Work to be completed:
For the records that follow, work out how many lines include "Consider" and give only that count.

Given data:
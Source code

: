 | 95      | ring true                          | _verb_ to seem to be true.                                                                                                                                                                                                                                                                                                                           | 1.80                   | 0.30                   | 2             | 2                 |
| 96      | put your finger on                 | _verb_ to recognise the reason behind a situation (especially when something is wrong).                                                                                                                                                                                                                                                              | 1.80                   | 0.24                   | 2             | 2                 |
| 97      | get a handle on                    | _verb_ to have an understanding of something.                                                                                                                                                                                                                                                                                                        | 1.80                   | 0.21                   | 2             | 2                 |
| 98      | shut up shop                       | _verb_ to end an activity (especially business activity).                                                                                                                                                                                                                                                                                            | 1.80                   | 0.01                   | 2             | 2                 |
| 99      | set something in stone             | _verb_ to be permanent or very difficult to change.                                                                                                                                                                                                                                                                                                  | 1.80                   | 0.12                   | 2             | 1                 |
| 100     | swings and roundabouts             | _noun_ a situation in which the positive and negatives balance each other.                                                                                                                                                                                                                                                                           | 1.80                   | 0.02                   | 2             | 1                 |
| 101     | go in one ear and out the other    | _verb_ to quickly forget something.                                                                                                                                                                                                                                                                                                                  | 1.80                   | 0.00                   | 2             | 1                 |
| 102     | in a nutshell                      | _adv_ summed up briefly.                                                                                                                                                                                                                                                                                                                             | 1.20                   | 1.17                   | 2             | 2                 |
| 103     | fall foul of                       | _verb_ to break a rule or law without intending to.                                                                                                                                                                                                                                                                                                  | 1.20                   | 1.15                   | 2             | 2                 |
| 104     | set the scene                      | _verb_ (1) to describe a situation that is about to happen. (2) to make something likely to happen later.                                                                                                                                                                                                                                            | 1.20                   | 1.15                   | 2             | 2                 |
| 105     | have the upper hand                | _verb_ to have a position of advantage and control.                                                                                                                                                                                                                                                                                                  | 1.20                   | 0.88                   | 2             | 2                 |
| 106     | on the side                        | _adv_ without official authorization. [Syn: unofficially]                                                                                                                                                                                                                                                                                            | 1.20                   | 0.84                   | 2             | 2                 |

--

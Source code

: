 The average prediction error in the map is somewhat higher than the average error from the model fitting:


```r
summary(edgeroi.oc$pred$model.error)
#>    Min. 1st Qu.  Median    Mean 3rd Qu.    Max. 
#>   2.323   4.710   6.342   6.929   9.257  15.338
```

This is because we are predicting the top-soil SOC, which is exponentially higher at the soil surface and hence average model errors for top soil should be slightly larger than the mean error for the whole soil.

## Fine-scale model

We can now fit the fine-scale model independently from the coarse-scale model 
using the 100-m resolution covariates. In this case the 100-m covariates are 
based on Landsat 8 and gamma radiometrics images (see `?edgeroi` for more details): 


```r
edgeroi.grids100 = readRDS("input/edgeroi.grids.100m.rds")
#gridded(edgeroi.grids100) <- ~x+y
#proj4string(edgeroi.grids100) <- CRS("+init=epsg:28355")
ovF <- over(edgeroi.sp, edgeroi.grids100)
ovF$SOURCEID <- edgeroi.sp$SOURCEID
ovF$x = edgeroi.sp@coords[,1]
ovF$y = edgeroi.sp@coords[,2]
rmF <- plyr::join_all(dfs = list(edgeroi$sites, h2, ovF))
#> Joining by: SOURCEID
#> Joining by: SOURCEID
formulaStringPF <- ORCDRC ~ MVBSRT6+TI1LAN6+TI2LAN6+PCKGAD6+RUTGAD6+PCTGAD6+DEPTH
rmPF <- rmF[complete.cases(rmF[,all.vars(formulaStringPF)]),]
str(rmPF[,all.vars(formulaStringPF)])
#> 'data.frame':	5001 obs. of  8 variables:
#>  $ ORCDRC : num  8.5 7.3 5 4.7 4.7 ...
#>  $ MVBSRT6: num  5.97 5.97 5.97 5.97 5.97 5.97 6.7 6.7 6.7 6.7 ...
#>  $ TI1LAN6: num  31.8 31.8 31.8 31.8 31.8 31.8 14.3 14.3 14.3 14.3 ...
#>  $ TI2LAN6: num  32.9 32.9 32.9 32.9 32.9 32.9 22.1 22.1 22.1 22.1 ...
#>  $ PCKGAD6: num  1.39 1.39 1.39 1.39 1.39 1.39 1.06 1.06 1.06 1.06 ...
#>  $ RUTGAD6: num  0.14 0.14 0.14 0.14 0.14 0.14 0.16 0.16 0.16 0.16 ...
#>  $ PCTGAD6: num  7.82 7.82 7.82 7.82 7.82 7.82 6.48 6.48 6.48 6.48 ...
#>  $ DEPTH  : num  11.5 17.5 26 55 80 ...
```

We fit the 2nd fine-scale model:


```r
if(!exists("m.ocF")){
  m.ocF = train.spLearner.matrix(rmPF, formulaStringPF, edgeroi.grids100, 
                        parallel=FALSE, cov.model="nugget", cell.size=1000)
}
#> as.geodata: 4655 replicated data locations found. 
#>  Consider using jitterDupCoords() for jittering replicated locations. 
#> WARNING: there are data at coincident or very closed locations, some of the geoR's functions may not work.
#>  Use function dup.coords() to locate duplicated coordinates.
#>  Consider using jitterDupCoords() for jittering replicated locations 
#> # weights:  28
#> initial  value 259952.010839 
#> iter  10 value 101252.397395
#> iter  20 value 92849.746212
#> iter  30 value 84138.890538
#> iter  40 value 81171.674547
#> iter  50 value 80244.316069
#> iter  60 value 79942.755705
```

Exercise answer:
2